In April 2003, The Simpsons episode, "Three Gays of the Condo" aired. It introduced a stereotypical on-and-off-again gay couple, Grady and Julio. Homer meets them when he moves into Springfield's gay district, after an argument with Marge. Later, after Springfield legalized gay marriage, Homer becomes ordained as a minister and marries Grady and Julio, in the episode "There's Something About Marrying", and talks about the segmented state of gay marriage in America in his speech as minister. Grady even tries to date Smithers as shown in the 2016 episode "The Burns Cage." At another point,

In July 2003, the Futurama episode "Bend Her" would air on FOX. While some praised this episode, Bender cross-dresses as a female robot under the name of Coilette to participate in the fembot league of the Earth 3004 Olympic Games where he claims five gold medals in the competition, other criticized it. 
 Critics argued hat the episode furthered the narrative that trans women are deceptive, coupled with the hurtful language and imagery" which surrounds the physical transition process Bender undergoes. The show also had one-time LGBTQ+ characters like Enos Fry and Old Man Waterfall who were killed off before the end of their respective episodes.

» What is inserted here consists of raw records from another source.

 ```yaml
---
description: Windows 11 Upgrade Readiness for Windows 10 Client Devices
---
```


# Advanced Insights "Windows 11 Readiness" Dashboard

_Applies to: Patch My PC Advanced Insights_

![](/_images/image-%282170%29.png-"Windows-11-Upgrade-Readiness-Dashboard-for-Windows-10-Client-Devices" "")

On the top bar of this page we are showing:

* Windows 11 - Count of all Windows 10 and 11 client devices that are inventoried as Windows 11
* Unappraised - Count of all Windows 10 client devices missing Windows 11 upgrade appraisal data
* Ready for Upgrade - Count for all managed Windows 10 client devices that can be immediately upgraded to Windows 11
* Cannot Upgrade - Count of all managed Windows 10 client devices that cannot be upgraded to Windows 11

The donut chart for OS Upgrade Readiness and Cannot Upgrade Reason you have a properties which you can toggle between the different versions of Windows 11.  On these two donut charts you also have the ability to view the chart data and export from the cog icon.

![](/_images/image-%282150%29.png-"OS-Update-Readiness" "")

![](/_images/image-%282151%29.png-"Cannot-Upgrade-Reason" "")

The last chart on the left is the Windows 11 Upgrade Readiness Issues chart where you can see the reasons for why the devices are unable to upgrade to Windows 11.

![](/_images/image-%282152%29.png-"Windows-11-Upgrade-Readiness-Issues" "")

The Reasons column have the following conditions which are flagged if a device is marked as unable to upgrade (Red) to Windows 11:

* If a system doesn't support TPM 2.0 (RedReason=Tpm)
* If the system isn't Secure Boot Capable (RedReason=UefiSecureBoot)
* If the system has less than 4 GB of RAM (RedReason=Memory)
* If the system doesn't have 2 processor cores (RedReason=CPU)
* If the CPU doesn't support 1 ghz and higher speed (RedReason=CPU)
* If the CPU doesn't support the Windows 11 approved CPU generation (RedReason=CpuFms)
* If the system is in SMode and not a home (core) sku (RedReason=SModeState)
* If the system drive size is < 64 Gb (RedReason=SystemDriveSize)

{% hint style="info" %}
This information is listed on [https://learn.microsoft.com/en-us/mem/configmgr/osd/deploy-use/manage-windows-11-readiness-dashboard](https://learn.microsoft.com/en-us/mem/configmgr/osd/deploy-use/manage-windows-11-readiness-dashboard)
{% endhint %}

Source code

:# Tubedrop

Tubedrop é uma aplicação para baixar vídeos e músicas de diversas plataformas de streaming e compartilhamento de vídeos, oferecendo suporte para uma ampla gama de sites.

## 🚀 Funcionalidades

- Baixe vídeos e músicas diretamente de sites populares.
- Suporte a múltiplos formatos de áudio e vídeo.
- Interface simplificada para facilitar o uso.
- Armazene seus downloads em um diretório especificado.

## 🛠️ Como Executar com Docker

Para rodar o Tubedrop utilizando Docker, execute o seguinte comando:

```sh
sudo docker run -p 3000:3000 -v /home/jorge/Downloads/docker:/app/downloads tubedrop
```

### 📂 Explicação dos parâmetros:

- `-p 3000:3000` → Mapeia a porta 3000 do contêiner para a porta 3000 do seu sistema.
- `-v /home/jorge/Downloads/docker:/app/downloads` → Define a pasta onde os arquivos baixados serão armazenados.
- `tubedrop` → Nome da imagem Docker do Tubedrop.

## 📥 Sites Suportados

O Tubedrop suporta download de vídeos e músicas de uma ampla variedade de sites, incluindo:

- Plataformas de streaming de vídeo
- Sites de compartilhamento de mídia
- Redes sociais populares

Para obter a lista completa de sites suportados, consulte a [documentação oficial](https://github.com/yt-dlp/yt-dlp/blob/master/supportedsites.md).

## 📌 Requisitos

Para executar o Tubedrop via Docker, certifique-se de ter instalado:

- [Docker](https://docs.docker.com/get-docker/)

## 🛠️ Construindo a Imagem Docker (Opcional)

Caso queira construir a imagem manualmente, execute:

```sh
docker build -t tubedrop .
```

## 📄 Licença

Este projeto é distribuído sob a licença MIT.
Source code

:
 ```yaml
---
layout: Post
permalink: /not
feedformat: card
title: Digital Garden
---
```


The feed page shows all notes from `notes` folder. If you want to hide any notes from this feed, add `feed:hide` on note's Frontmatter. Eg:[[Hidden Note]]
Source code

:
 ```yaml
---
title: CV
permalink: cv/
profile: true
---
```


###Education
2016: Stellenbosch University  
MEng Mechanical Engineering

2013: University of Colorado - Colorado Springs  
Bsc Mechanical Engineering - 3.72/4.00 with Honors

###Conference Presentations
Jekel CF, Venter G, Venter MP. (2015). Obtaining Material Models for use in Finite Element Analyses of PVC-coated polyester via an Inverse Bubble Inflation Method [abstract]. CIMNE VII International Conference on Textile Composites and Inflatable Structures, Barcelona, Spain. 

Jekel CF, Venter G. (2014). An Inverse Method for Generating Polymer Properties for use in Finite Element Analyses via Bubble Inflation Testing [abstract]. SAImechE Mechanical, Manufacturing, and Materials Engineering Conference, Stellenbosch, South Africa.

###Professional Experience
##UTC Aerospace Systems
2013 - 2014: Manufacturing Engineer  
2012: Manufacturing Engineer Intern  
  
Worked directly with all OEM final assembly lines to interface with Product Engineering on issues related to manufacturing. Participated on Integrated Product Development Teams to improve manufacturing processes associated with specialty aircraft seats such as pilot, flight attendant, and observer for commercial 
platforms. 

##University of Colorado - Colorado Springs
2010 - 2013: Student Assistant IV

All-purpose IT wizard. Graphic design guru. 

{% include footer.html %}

On February 6, 2005, the series American Dad! began airing on FOX. The series introduced Roger, a protagonist said to be pansexual, due to the fact he assumed different aliases and a carousel of seemingly-endless lives. A June 2005 episode, titled "Homeland Insecurity", of the same show introduced Linda Memari, an Iranian-American neighbor of the Smith family. She would later be shown to be a bisexual woman. The same year, the episode "Threat Levels" would introduce Greg Corbin and Terry Bates. They would be shown to be a gay couple and would be regular characters for many years during the show's run.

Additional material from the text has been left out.